The input Start Marker
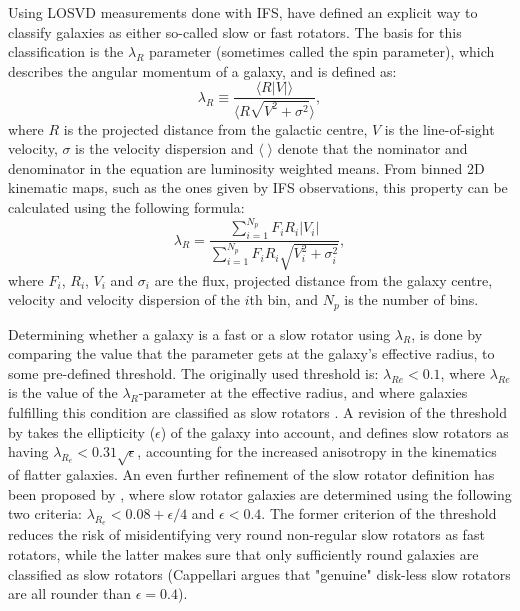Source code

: \documentclass[english, twoside]{HYgradu}
\begin{document}
Using LOSVD measurements done with IFS, \cite{Emsellem2007} have defined an explicit way to classify galaxies as either so-called slow or fast rotators. The basis for this classification is the $\lambda_R$ parameter (sometimes called the spin parameter), which describes the angular momentum of a galaxy, and is defined as:  
\begin{equation}
\lambda_R \equiv \frac{\langle R |V| \rangle}{\langle R \sqrt{V^2 + \sigma^2} \rangle}, \label{eq:general_lambdar}
\end{equation}
where $R$ is the projected distance from the galactic centre, $V$ is the line-of-sight velocity, $\sigma$ is the velocity dispersion and $\langle \; \rangle$ denote that the nominator and denominator in the equation are luminosity weighted means. From binned 2D kinematic maps, such as the ones given by IFS observations, this property can be calculated using the following formula:
\begin{equation}
\lambda_R = \frac{\sum^{N_p}_{i=1} F_i R_i |V_i|}{\sum^{N_p}_{i=1} F_i R_i \sqrt{V_i^2 + \sigma^2_i}}, \label{eq:binned_lambdar}
\end{equation}
where $F_i$, $R_i$, $V_i$ and $\sigma_i$ are the flux, projected distance from the galaxy centre, velocity and velocity dispersion of the $i$th bin, and $N_p$ is the number of bins.

Determining whether a galaxy is a fast or a slow rotator using $\lambda_R$, is done by comparing the value that the parameter gets at the galaxy's effective radius, to some pre-defined threshold. The originally used threshold is: $\lambda_{Re} < 0.1$, where $\lambda_{Re}$ is the value of the $\lambda_R$-parameter at the effective radius, and where galaxies fulfilling this condition are classified as slow rotators \citep{Emsellem2007}. A revision of the threshold by \cite{Emsellem2011} takes the ellipticity ($\epsilon$) of the galaxy into account, and defines slow rotators as having $\lambda_{R_e} < 0.31 \sqrt{\epsilon}$, accounting for the increased anisotropy in the kinematics of flatter galaxies. An even further refinement of the slow rotator definition has been proposed by \cite{Cappellari2016}, where slow rotator galaxies are determined using the following two criteria: $\lambda_{R_e} < 0.08 + \epsilon/4$ and $\epsilon < 0.4$. The former criterion of the threshold reduces the risk of misidentifying very round non-regular slow rotators as fast rotators, while the latter makes sure that only sufficiently round galaxies are classified as slow rotators (Cappellari argues that "genuine" disk-less slow rotators are all rounder than $\epsilon = 0.4$).
\end{document}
The input End Marker
* **What needs to be done**: Leaving out the images, return the entries above exactly as they read.

* **Expected answer**:
Source code

: \documentclass[english, twoside]{HYgradu}
\begin{document}
Using LOSVD measurements done with IFS, \cite{Emsellem2007} have defined an explicit way to classify galaxies as either so-called slow or fast rotators. The basis for this classification is the $\lambda_R$ parameter (sometimes called the spin parameter), which describes the angular momentum of a galaxy, and is defined as:  
\begin{equation}
\lambda_R \equiv \frac{\langle R |V| \rangle}{\langle R \sqrt{V^2 + \sigma^2} \rangle}, \label{eq:general_lambdar}
\end{equation}
where $R$ is the projected distance from the galactic centre, $V$ is the line-of-sight velocity, $\sigma$ is the velocity dispersion and $\langle \; \rangle$ denote that the nominator and denominator in the equation are luminosity weighted means. From binned 2D kinematic maps, such as the ones given by IFS observations, this property can be calculated using the following formula:
\begin{equation}
\lambda_R = \frac{\sum^{N_p}_{i=1} F_i R_i |V_i|}{\sum^{N_p}_{i=1} F_i R_i \sqrt{V_i^2 + \sigma^2_i}}, \label{eq:binned_lambdar}
\end{equation}
where $F_i$, $R_i$, $V_i$ and $\sigma_i$ are the flux, projected distance from the galaxy centre, velocity and velocity dispersion of the $i$th bin, and $N_p$ is the number of bins.

Determining whether a galaxy is a fast or a slow rotator using $\lambda_R$, is done by comparing the value that the parameter gets at the galaxy's effective radius, to some pre-defined threshold. The originally used threshold is: $\lambda_{Re} < 0.1$, where $\lambda_{Re}$ is the value of the $\lambda_R$-parameter at the effective radius, and where galaxies fulfilling this condition are classified as slow rotators \citep{Emsellem2007}. A revision of the threshold by \cite{Emsellem2011} takes the ellipticity ($\epsilon$) of the galaxy into account, and defines slow rotators as having $\lambda_{R_e} < 0.31 \sqrt{\epsilon}$, accounting for the increased anisotropy in the kinematics of flatter galaxies. An even further refinement of the slow rotator definition has been proposed by \cite{Cappellari2016}, where slow rotator galaxies are determined using the following two criteria: $\lambda_{R_e} < 0.08 + \epsilon/4$ and $\epsilon < 0.4$. The former criterion of the threshold reduces the risk of misidentifying very round non-regular slow rotators as fast rotators, while the latter makes sure that only sufficiently round galaxies are classified as slow rotators (Cappellari argues that "genuine" disk-less slow rotators are all rounder than $\epsilon = 0.4$).
\end{document}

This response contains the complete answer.